Exactly-Once Semantics¶
Exactly-once semantics ensures the delivery of Kafka messages without duplication or data loss. This delivery guarantee is set by default for the Kafka connector with Snowpipe Streaming.
The Kafka Connector adopts a one-to-one mapping between partition and channel and utilizes two distinct offsets:
Consumer offset: This tracks the most recent offset consumed by the consumer and is managed by Kafka.

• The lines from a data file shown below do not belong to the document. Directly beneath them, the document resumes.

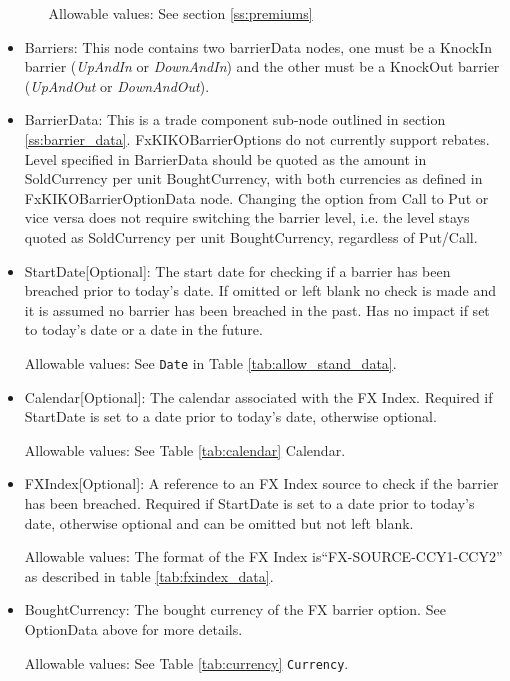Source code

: \begin{itemize}
\begin{itemize}
Allowable values:  See section \ref{ss:premiums}

\end{itemize}



\item Barriers: This node contains two barrierData nodes, one must be a KnockIn barrier (\emph{UpAndIn} or \emph{DownAndIn})  and the other must be a KnockOut barrier (\emph{UpAndOut} or \emph{DownAndOut}).
\item BarrierData: This is a trade component sub-node outlined in section \ref{ss:barrier_data}. FxKIKOBarrierOptions do not currently support rebates.
Level specified in BarrierData should be quoted as the amount in SoldCurrency per unit BoughtCurrency, with both currencies as defined in FxKIKOBarrierOptionData node.
Changing the option from Call to Put or vice versa does not require switching the barrier level, i.e. the level stays quoted as SoldCurrency per unit BoughtCurrency, regardless of Put/Call.

\item StartDate[Optional]: The start date for checking if a barrier has been breached prior to today's date.  If omitted or left blank no check is made and it is assumed no barrier has been breached in the past. Has no impact if set to today's date or a date in the future.

Allowable values:  See \lstinline!Date! in Table \ref{tab:allow_stand_data}.

\item Calendar[Optional]: The calendar associated with the FX Index. Required if StartDate is set to a date prior to today's date, otherwise optional.

Allowable values: See Table \ref{tab:calendar} Calendar.

\item FXIndex[Optional]: A reference to an FX Index source to check if the barrier has been breached. Required if StartDate is set to a date prior to today's date, otherwise optional and can be omitted but not left blank.

Allowable values:  The format of the FX Index is``FX-SOURCE-CCY1-CCY2'' as described in table \ref{tab:fxindex_data}. 

\item BoughtCurrency: The bought currency of the FX barrier option. See OptionData above for more details.

Allowable values:  See Table \ref{tab:currency} \lstinline!Currency!.


\end{itemize}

Offset token: This tracks the most recent committed offset in Snowflake and is managed by Snowflake.
The Kafka connector achieves exactly-once delivery by implementing the following best practices:
Opening/reopening a channel:
When opening or reopening a channel for a given partition, the Kafka Connector uses the latest committed offset token retrieved from Snowflake through the
getLatestCommittedOffsetToken
API as the source of truth and resets the consumer offset in Kafka accordingly.If the consumer offset is no longer within the data retention period, an exception is thrown, and you can decide on the appropriate action to take.
The only scenario in which the Kafka Connector does not reset the consumer offset in Kafka and uses it as the source of truth is when the offset token from Snowflake is NULL. In this case, the connector accepts the offset sent by Kafka, and the offset token is subsequently updated.
Processing records:
To ensure an additional layer of safety against non-continuous offsets that could arise from potential bugs in Kafka, Snowflake maintains an in-memory variable that tracks the latest processed offset. Snowflake only accepts rows if the current row’s offset equals the latest processed offset plus one, thereby adding an extra layer of protection to ensure that the ingestion process is continuous and accurate.

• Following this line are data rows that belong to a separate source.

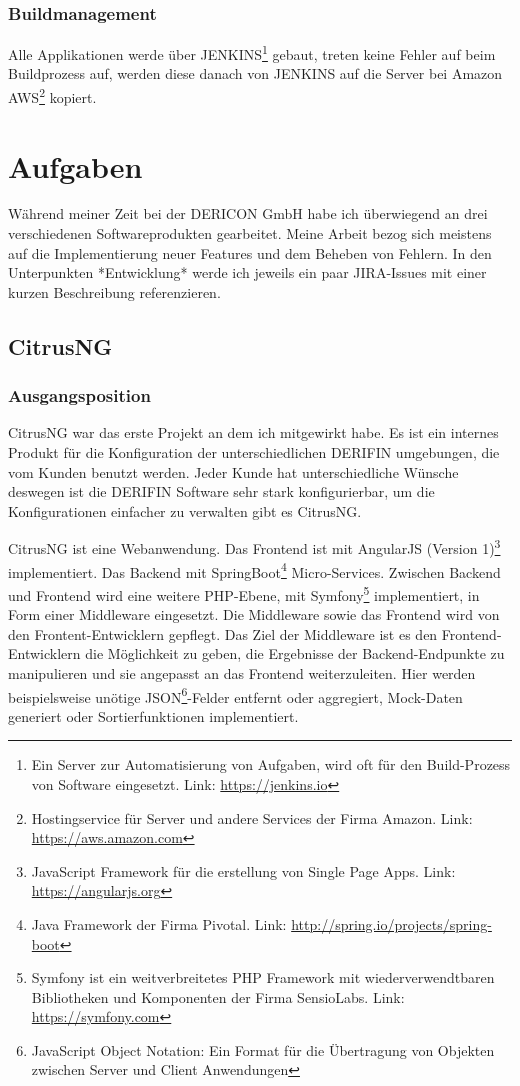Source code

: \documentclass[chapterprefix=false, 12pt, a4paper, oneside, parskip=half, listof=totoc, bibliography=totoc, numbers=noendperiod]{scrbook}
\begin{document}
    \subsection{Buildmanagement}

    Alle Applikationen werde über JENKINS\footnote{Ein Server zur Automatisierung von Aufgaben, wird oft für den Build-Prozess von Software eingesetzt. Link: \url{https://jenkins.io}} gebaut,
    treten keine Fehler auf beim Buildprozess auf, werden diese danach von JENKINS auf die Server bei Amazon AWS\footnote{Hostingservice für Server und andere Services der Firma Amazon. Link: \url{https://aws.amazon.com}} kopiert.

    \chapter{Aufgaben}

    Während meiner Zeit bei der DERICON GmbH habe ich überwiegend an drei verschiedenen Softwareprodukten gearbeitet.
    Meine Arbeit bezog sich meistens auf die Implementierung neuer Features und dem Beheben von Fehlern. In den Unterpunkten *Entwicklung*
    werde ich jeweils ein paar JIRA-Issues mit einer kurzen Beschreibung referenzieren.

    \section{CitrusNG}

    \subsection{Ausgangsposition}

    CitrusNG war das erste Projekt an dem ich mitgewirkt habe. Es ist ein internes Produkt für die Konfiguration der unterschiedlichen DERIFIN umgebungen, die
    vom Kunden benutzt werden. Jeder Kunde hat unterschiedliche Wünsche deswegen ist die DERIFIN Software sehr stark konfigurierbar, um die Konfigurationen einfacher
    zu verwalten gibt es CitrusNG.

    CitrusNG ist eine Webanwendung. Das Frontend ist mit AngularJS (Version 1)\footnote{JavaScript Framework für die erstellung von
    Single Page Apps. Link: \url{https://angularjs.org}} implementiert.
    Das Backend mit SpringBoot\footnote{Java Framework der Firma Pivotal. Link: \url{http://spring.io/projects/spring-boot}} Micro-Services.
    Zwischen Backend und Frontend wird eine weitere PHP-Ebene, mit Symfony\footnote{Symfony ist ein weitverbreitetes
    PHP Framework mit wiederverwendtbaren Bibliotheken und Komponenten der Firma SensioLabs. Link: \url{https://symfony.com}}
    implementiert, in Form einer Middleware eingesetzt. Die Middleware sowie das Frontend wird von den Frontent-Entwicklern gepflegt.
    Das Ziel der Middleware ist es den Frontend-Entwicklern die Möglichkeit zu geben, die Ergebnisse der
    Backend-Endpunkte zu manipulieren und sie angepasst an das Frontend weiterzuleiten. 
    Hier werden beispielsweise unötige JSON\footnote{JavaScript Object Notation: Ein Format für die Übertragung von
    Objekten zwischen Server und Client Anwendungen}-Felder entfernt oder
    aggregiert, Mock-Daten generiert oder Sortierfunktionen implementiert.
\end{document}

Dealing with exceptions, failures, crashes recovery:
As part of the recovery process, Snowflake consistently adheres to the channel open/reopen logic outlined earlier by reopening the channel and resetting the consumer offset with the latest committed offset token. By doing so, Kafka is signaled to send the data from the offset value that is one greater than the latest committed offset token, enabling us to resume ingestion from the point of failure with minimal to no data loss.
Implementing a retry mechanism:
To account for potential transient issues, Snowflake incorporates a retry mechanism in the API calls. Snowflake retries these API calls multiple times to increase the chances of success and mitigate the risk of intermittent failures affecting the ingestion process.

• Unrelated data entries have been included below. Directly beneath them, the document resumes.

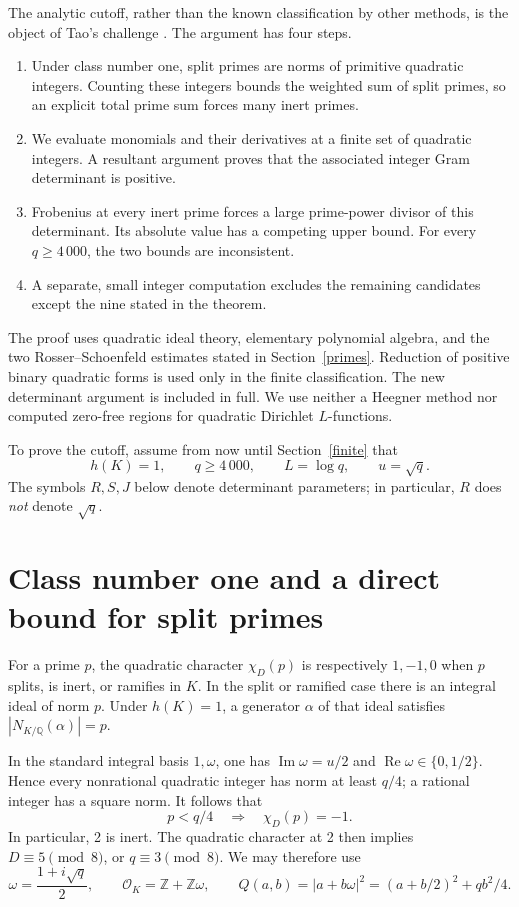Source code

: \documentclass[11pt]{article}
\newcommand{\Z}{\mathbb Z}
\newcommand{\Q}{\mathbb Q}
\newcommand{\OK}{\mathcal O_K}
\begin{document}
The analytic cutoff, rather than the known classification by other
methods, is the object of Tao's challenge \cite{tao}.
The argument has four steps.
\begin{enumerate}
\item Under class number one, split primes are norms of primitive
quadratic integers. Counting these integers bounds the weighted sum
of split primes, so an explicit total prime sum forces many inert primes.
\item We evaluate monomials and their derivatives at a finite set of
quadratic integers. A resultant argument proves that the associated
integer Gram determinant is positive.
\item Frobenius at every inert prime forces a large prime-power divisor
of this determinant. Its absolute value has a competing upper bound.
For every \(q\ge4\,000\), the two bounds are inconsistent.
\item A separate, small integer computation excludes the remaining
candidates except the nine stated in the theorem.
\end{enumerate}

The proof uses quadratic ideal theory, elementary polynomial algebra,
and the two Rosser--Schoenfeld estimates stated in
Section~\ref{primes}. Reduction of positive binary quadratic forms is
used only in the finite classification. The new determinant argument is
included in full. We use neither a Heegner method nor computed
zero-free regions for quadratic Dirichlet \(L\)-functions.

To prove the cutoff, assume from now until Section~\ref{finite} that
\[
 h(K)=1,\qquad q\ge4\,000,\qquad L=\log q,\qquad u=\sqrt q.
\]
The symbols \(R,S,J\) below denote determinant parameters;
in particular, \(R\) does \emph{not} denote \(\sqrt q\).

\section{Class number one and a direct bound for split primes}

For a prime \(p\), the quadratic character \(\chi_D(p)\) is respectively
\(1,-1,0\) when \(p\) splits, is inert, or ramifies in \(K\).
In the split or ramified case there is an integral ideal of norm \(p\).
Under \(h(K)=1\), a generator \(\alpha\) of that ideal satisfies
\(|N_{K/\Q}(\alpha)|=p\).

In the standard integral basis \(1,\omega\), one has
\(\operatorname{Im}\omega=u/2\) and
\(\operatorname{Re}\omega\in\{0,1/2\}\). Hence every nonrational
quadratic integer has norm at least \(q/4\); a rational integer has a
square norm. It follows that
\begin{equation}\label{small-inert}
 p<q/4\quad\Longrightarrow\quad\chi_D(p)=-1.
\end{equation}
In particular, 2 is inert. The quadratic character at 2 then implies
\(D\equiv5\pmod8\), or \(q\equiv3\pmod8\). We may therefore use
\[
 \omega=\frac{1+i\sqrt q}{2},\qquad
 \OK=\Z+\Z\omega,\qquad
 Q(a,b)=|a+b\omega|^2=(a+b/2)^2+qb^2/4.
\]
\end{document}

Advancing the consumer offset:
At regular intervals, Snowflake advances the consumer offset using the latest committed offset token to ensure that the ingestion process is continuously aligned with the latest state of data in Snowflake.
Converters¶
The Kafka connector with Snowpipe Streaming does not support the following key.converter
or value.converter
values:
com.snowflake.kafka.connector.records.SnowflakeJsonConverter
com.snowflake.kafka.connector.records.SnowflakeAvroConverter
com.snowflake.kafka.connector.records.SnowflakeAvroConverterWithoutSchemaRegistry
The custom Snowflake converters handle errors that prevent data from loading by moving files to the table stage. This workflow conflicts with the Snowpipe Streaming Dead-letter Queues.
Dead-letter Queues¶
The Kafka connector with Snowpipe Streaming supports dead-letter queues (DLQ) for broken records or records that cannot be processed successfully due to a failure.
For more information on monitoring, see the Apache Kafka documentation.
Billing & Usage¶
For Snowpipe Streaming billing information, see Snowpipe Streaming Costs.